PostPosted: Fri Apr 07, 2006 3:47 pm    Post subject: Reply with quote

Uh-oh, this has grown into another long response...sorry...

Regarding NA versus f-number...and assuming a dry objective...

Given aperture diameter d and focus distance f, we have the half-angle h = arctan((d/2)/f)).

Then

effective NA = sin(h)
effective f-number = 1/(2*tan(h))

Because sin(h) and tan(h) are roughly equal for small h, we have that for small apertures, f-number is roughly 1/(2*NA) and NA is roughly 1/(2*(f-number)).

For example an f/4 lens has NA = 1/(2*4) = 0.125 .

For immersed lenses, the NA increases by the refractive index of the medium. That's how you get NA > 1.0 even though sin(h) < 1.

Your question about absolute image brightness is a bit tricky.

For starters, notice that I have carefully written "effective" in front of those formulas for NA and f-number.

That word "effective" is to emphasize that you have to decide which f to use: the one from the lens to the subject, or from the lens to the film.
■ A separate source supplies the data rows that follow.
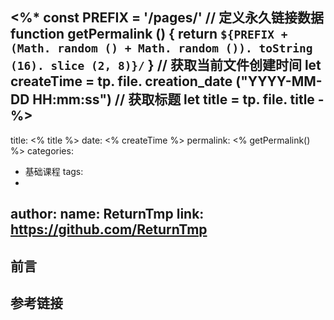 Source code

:<%*
const PREFIX = '/pages/'
// 定义永久链接数据
function getPermalink () {
  return `${PREFIX + (Math. random () + Math. random ()). toString (16). slice (2, 8)}/`
}
// 获取当前文件创建时间
let createTime = tp. file. creation_date ("YYYY-MM-DD HH:mm:ss")
// 获取标题
let title = tp. file. title
-%>
---
title: <% title %>
date: <% createTime %>
permalink: <% getPermalink() %>
categories:
  - 基础课程
tags:
  - 
author: 
  name: ReturnTmp
  link: https://github.com/ReturnTmp
---

## 前言



## 参考链接



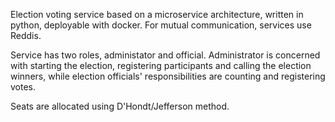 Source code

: Election voting service based on a microservice architecture, written in python, deployable with docker. For mutual communication, services use Reddis.

Service has two roles, administator and official. Administrator is concerned with starting the election, registering participants and calling the election winners, while election officials' responsibilities are counting and registering votes.

Seats are allocated using D'Hondt/Jefferson method.
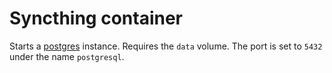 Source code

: # Syncthing container
Starts a [postgres](http://www.postgresql.org/) instance. Requires the `data` volume.
The port is set to `5432` under the name `postgresql`.
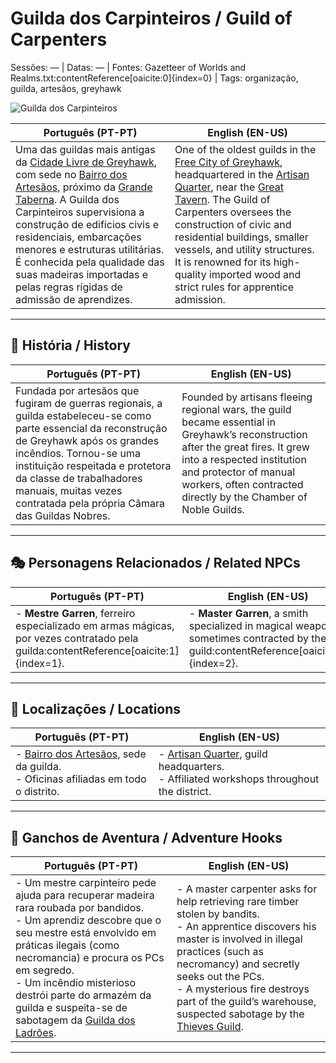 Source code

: # Guilda dos Carpinteiros / Guild of Carpenters

Sessões: — | Datas: — | Fontes: Gazetteer of Worlds and Realms.txt:contentReference[oaicite:0]{index=0} | Tags: organização, guilda, artesãos, greyhawk

![Guilda dos Carpinteiros](assets/organization/org_blank.png)

| **Português (PT-PT)** | **English (EN-US)** |
|-----------------------|---------------------|
| Uma das guildas mais antigas da [Cidade Livre de Greyhawk](free_city_of_greyhawk.md), com sede no [Bairro dos Artesãos](artisans_quarter.md), próximo da [Grande Taberna](great_tavern.md). A Guilda dos Carpinteiros supervisiona a construção de edifícios civis e residenciais, embarcações menores e estruturas utilitárias. É conhecida pela qualidade das suas madeiras importadas e pelas regras rígidas de admissão de aprendizes. | One of the oldest guilds in the [Free City of Greyhawk](free_city_of_greyhawk.md), headquartered in the [Artisan Quarter](artisans_quarter.md), near the [Great Tavern](great_tavern.md). The Guild of Carpenters oversees the construction of civic and residential buildings, smaller vessels, and utility structures. It is renowned for its high-quality imported wood and strict rules for apprentice admission. |

---

## 📖 História / History

| **Português (PT-PT)** | **English (EN-US)** |
|-----------------------|---------------------|
| Fundada por artesãos que fugiram de guerras regionais, a guilda estabeleceu-se como parte essencial da reconstrução de Greyhawk após os grandes incêndios. Tornou-se uma instituição respeitada e protetora da classe de trabalhadores manuais, muitas vezes contratada pela própria Câmara das Guildas Nobres. | Founded by artisans fleeing regional wars, the guild became essential in Greyhawk’s reconstruction after the great fires. It grew into a respected institution and protector of manual workers, often contracted directly by the Chamber of Noble Guilds. |

---

## 🎭 Personagens Relacionados / Related NPCs

| **Português (PT-PT)** | **English (EN-US)** |
|-----------------------|---------------------|
| - **Mestre Garren**, ferreiro especializado em armas mágicas, por vezes contratado pela guilda:contentReference[oaicite:1]{index=1}. | - **Master Garren**, a smith specialized in magical weapons, sometimes contracted by the guild:contentReference[oaicite:2]{index=2}. |

---

## 📌 Localizações / Locations

| **Português (PT-PT)** | **English (EN-US)** |
|-----------------------|---------------------|
| - [Bairro dos Artesãos](artisans_quarter.md), sede da guilda.<br>- Oficinas afiliadas em todo o distrito. | - [Artisan Quarter](artisans_quarter.md), guild headquarters.<br>- Affiliated workshops throughout the district. |

---

## 🎲 Ganchos de Aventura / Adventure Hooks

| **Português (PT-PT)** | **English (EN-US)** |
|-----------------------|---------------------|
| - Um mestre carpinteiro pede ajuda para recuperar madeira rara roubada por bandidos.<br>- Um aprendiz descobre que o seu mestre está envolvido em práticas ilegais (como necromancia) e procura os PCs em segredo.<br>- Um incêndio misterioso destrói parte do armazém da guilda e suspeita-se de sabotagem da [Guilda dos Ladrões](docs/organizations/-/guilds/guild_of_thieves.md). | - A master carpenter asks for help retrieving rare timber stolen by bandits.<br>- An apprentice discovers his master is involved in illegal practices (such as necromancy) and secretly seeks out the PCs.<br>- A mysterious fire destroys part of the guild’s warehouse, suspected sabotage by the [Thieves Guild](docs/organizations/-/guilds/guild_of_thieves.md). |

---
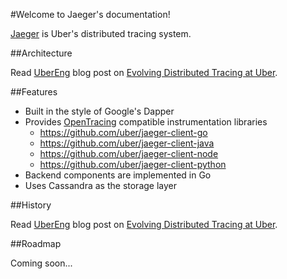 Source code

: #Welcome to Jaeger's documentation!

[Jaeger](http://uber.github.io/jaeger/) is Uber's distributed tracing
system.

##Architecture

Read [UberEng](https://eng.uber.com/) blog post on [Evolving Distributed
Tracing at Uber](https://eng.uber.com/distributed-tracing/).

##Features

-   Built in the style of Google's Dapper
-   Provides [OpenTracing](http://opentracing.io) compatible
    instrumentation libraries
    -   <https://github.com/uber/jaeger-client-go>
    -   <https://github.com/uber/jaeger-client-java>
    -   <https://github.com/uber/jaeger-client-node>
    -   <https://github.com/uber/jaeger-client-python>
-   Backend components are implemented in Go
-   Uses Cassandra as the storage layer

##History

Read [UberEng](https://eng.uber.com/) blog post on [Evolving Distributed
Tracing at Uber](https://eng.uber.com/distributed-tracing/).

##Roadmap

Coming soon...
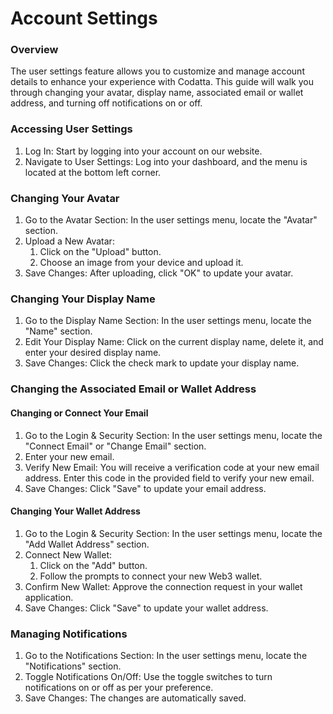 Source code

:# Account Settings

### Overview

The user settings feature allows you to customize and manage account details to enhance your experience with Codatta. This guide will walk you through changing your avatar, display name, associated email or wallet address, and turning off notifications on or off.

### Accessing User Settings

1. Log In: Start by logging into your account on our website.
2. Navigate to User Settings: Log into your dashboard, and the menu is located at the bottom left corner.

### Changing Your Avatar

1. Go to the Avatar Section: In the user settings menu, locate the "Avatar" section.
2. Upload a New Avatar:
   1. Click on the "Upload" button.
   2. Choose an image from your device and upload it.
3. Save Changes: After uploading, click "OK" to update your avatar.

### Changing Your Display Name

1. Go to the Display Name Section: In the user settings menu, locate the "Name" section.
2. Edit Your Display Name: Click on the current display name, delete it, and enter your desired display name.
3. Save Changes: Click the check mark to update your display name.

### Changing the Associated Email or Wallet Address

#### Changing or Connect Your Email

1. Go to the Login & Security Section: In the user settings menu, locate the "Connect Email" or "Change Email" section.
2. Enter your new email.
3. Verify New Email: You will receive a verification code at your new email address. Enter this code in the provided field to verify your new email.
4. Save Changes: Click "Save" to update your email address.

#### Changing Your Wallet Address

1. Go to the Login & Security Section: In the user settings menu, locate the "Add Wallet Address" section.
2. Connect New Wallet:
   1. Click on the "Add" button.
   2. Follow the prompts to connect your new Web3 wallet.
3. Confirm New Wallet: Approve the connection request in your wallet application.
4. Save Changes: Click "Save" to update your wallet address.

### Managing Notifications

1. Go to the Notifications Section: In the user settings menu, locate the "Notifications" section.
2. Toggle Notifications On/Off: Use the toggle switches to turn notifications on or off as per your preference.
3. Save Changes: The changes are automatically saved.
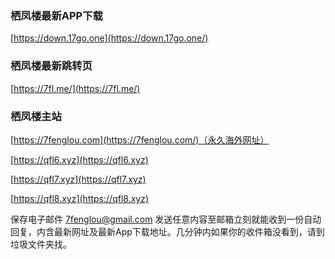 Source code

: ### 栖凤楼最新APP下载<br>

[https://down.17go.one](https://down.17go.one/)<br>

### 栖凤楼最新跳转页<br>

[https://7fl.me/](https://7fl.me/)<br>

### 栖凤楼主站<br>

[https://7fenglou.com](https://7fenglou.com/)（永久海外网址）<br>

[https://qfl6.xyz](https://qfl6.xyz)<br>

[https://qfl7.xyz](https://qfl7.xyz)<br>

[https://qfl8.xyz](https://qfl8.xyz)<br>

保存电子邮件 7fenglou@gmail.com 发送任意内容至邮箱立刻就能收到一份自动回复，内含最新网址及最新App下载地址。几分钟内如果你的收件箱没看到，请到垃圾文件夹找。<br>
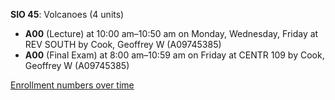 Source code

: **SIO 45**: Volcanoes (4 units)

- **A00** (Lecture) at 10:00 am–10:50 am on Monday, Wednesday, Friday at REV SOUTH by Cook, Geoffrey W (A09745385)
- **A00** (Final Exam) at 8:00 am–10:59 am on Friday at CENTR 109 by Cook, Geoffrey W (A09745385)

[Enrollment numbers over time](./SIO45.tsv)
The f-numbers that are stamped on camera lenses are measured from the standpoint of the film and are based on focusing at infinity.

The NA's that are stamped on microscope objectives are measured from the standpoint of the subject and are based on focusing in the microscope. You can also compute the NA of a microscope objective from the standpoint of the film, in which case it's going to be a lot smaller number. In fact it'll be smaller by a factor of something like (1+1/magnification)/(1+magnification) -- roughly 1/magnification, at high powers.

Now, having not thought about this nearly enough, my gut feeling is that ignoring transmission losses and assuming dry lenses, the image brightness is just equal to the subject brightness * (film-side NA)^2.

In the microscope, at high magnification, this translates to be roughly your (NA/magnification)^2, assuming that by "NA" we mean the one stamped on the objective, which is from the standpoint of the subject not the film.

That would make the image of a 10X NA 0.1 objective be 1/10,000 as bright as the top of the condenser, as seen by the lens.

In the camera, focused at infinity, with relatively small apertures where sin(h) and tan(h) are roughly equal, we would have that image brightness = subject brightness / (2*(f-number))^2.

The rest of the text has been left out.